Haplotype-resolved genome of autotetraploid alfalfa ( Medicago sativa ) Regen-SY27x uncovers large scale structural variation and resistance gene dynamics

Polyploid genome assembly presents unique challenges due to extensive heterozygosity and complex haplotype structure. We report a haplotype-resolved, chromosome-scale assembly of Regen-SY27x, a genotype of autotetraploid alfalfa ( Medicago sativa ), which is widely used for genetic modification because of its excellent regenerative capacity in tissue culture. Using PacBio HiFi long reads, Omni-C scaffolding, and linkage map guided phasing, we generated a 3.2 GB assembly comprising four haplotypes with high contiguity and completeness. Kmer-based validation confirmed accurate haplotype separation, while linkage map integration and dotplot analysis identified and corrected chimeric scaffolds. Gene annotation yielded 221,688 protein-coding genes, with more than 99% assigned to pseudochromosomes.
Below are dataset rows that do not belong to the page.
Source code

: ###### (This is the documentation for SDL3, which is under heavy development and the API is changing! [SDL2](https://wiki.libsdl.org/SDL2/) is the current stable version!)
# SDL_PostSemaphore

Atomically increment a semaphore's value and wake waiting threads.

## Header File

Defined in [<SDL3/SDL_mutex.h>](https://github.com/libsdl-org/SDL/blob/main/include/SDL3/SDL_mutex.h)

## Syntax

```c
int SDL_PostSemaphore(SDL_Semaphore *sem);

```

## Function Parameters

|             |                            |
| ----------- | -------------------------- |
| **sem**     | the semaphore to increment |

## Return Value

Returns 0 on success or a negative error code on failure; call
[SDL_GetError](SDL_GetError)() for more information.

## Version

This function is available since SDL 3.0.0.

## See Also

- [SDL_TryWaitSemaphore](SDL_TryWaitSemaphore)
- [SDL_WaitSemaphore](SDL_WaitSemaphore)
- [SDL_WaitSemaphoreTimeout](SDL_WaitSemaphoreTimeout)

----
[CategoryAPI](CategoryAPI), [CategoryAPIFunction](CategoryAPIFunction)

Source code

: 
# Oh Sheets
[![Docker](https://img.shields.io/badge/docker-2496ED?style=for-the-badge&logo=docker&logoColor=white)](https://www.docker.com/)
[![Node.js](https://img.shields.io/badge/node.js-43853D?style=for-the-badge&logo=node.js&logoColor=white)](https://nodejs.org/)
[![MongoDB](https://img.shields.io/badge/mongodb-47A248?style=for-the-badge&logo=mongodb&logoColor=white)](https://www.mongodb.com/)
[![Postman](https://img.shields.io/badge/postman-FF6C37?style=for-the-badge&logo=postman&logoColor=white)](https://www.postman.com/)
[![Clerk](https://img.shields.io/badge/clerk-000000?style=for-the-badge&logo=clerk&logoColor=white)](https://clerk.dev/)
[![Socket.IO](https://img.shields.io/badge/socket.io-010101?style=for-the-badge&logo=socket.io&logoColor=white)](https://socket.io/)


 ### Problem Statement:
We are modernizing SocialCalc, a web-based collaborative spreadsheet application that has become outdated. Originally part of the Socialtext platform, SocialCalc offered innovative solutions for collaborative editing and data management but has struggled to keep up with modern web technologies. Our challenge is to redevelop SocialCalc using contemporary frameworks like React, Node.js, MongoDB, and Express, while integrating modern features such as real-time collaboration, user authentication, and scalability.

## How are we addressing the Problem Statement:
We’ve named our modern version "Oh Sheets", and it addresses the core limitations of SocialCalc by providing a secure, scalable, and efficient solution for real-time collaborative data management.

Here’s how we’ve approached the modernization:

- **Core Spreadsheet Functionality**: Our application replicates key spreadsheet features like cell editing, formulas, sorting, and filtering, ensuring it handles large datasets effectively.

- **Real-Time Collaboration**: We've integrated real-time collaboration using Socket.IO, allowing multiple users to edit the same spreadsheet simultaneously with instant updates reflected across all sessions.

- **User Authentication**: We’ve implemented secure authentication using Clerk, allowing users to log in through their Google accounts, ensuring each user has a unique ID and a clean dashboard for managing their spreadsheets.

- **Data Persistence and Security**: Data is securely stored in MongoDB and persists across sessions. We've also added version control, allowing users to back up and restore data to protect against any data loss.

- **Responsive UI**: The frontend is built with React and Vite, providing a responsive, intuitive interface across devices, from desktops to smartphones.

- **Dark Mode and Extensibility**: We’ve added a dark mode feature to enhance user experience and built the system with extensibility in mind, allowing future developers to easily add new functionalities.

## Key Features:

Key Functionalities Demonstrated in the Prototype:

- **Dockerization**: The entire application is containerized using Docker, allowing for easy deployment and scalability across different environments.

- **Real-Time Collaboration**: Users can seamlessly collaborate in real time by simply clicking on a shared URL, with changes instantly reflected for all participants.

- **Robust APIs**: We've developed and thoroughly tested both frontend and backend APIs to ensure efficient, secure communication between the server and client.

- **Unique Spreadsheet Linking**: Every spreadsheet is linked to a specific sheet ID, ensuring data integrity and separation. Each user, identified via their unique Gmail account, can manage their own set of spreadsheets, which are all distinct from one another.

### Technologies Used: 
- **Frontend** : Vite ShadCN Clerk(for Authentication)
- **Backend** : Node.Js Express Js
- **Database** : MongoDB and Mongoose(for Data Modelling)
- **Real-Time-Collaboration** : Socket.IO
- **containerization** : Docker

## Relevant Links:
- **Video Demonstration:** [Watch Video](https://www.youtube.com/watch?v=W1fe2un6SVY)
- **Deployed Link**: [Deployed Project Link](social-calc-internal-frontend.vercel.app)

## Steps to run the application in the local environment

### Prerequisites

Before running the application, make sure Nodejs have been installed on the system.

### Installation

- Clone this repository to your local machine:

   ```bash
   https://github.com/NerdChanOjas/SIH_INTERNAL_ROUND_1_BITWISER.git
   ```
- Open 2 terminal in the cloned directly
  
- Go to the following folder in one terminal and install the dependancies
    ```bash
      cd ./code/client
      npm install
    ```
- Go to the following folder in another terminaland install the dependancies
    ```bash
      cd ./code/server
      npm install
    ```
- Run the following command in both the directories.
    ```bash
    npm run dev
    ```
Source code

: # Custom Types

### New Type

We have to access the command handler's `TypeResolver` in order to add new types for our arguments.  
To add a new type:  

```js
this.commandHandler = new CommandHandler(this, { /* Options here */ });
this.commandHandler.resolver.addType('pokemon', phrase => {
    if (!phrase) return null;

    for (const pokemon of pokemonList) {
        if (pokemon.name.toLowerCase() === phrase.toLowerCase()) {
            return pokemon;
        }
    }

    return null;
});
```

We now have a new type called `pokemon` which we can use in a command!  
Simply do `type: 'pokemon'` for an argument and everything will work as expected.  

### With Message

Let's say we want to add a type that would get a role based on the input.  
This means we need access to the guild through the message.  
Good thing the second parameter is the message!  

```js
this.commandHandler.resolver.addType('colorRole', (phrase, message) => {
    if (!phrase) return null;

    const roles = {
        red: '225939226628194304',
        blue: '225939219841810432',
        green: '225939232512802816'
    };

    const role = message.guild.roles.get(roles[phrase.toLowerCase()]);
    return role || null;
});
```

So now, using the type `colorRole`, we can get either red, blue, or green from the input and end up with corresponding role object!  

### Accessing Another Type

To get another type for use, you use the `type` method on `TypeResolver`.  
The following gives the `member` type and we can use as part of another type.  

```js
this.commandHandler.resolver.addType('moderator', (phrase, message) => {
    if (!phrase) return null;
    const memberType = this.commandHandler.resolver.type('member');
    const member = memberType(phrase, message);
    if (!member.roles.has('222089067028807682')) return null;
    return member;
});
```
Repetitive elements accounted for 62.7% of the genome, dominated by long terminal repeat retrotransposons and a high fraction of Helitrons. The spatial enrichment of Helitrons within gene-dense distal chromosome arms underscores their pivotal role as key drivers of genomic innovation and gene family expansion. We identified 3,696 nucleotide-binding leucine-rich repeat R genes, with Toll/interleukin-1 receptor-like and Rx-type subclasses forming large tandem clusters across haplotypes. Comparative analyses revealed strong macrosyntenic conservation among Regen-SY27x and the publicly available Chinese alfalfa genomes but extensive structural variation both within Regen-SY27x haplotypes and between Regen-SY27x and the Chinese genotypes with tens of thousands of duplications, inversions, and translocations detected. These results demonstrate that a single autotetraploid individual captures extensive structural diversity, but individuals from different populations vary greatly. The Regen-SY27x assembly provides a foundational genomic resource for investigating polyploid genome evolution and identifying genetic variation relevant to biological and agronomic improvement in alfalfa.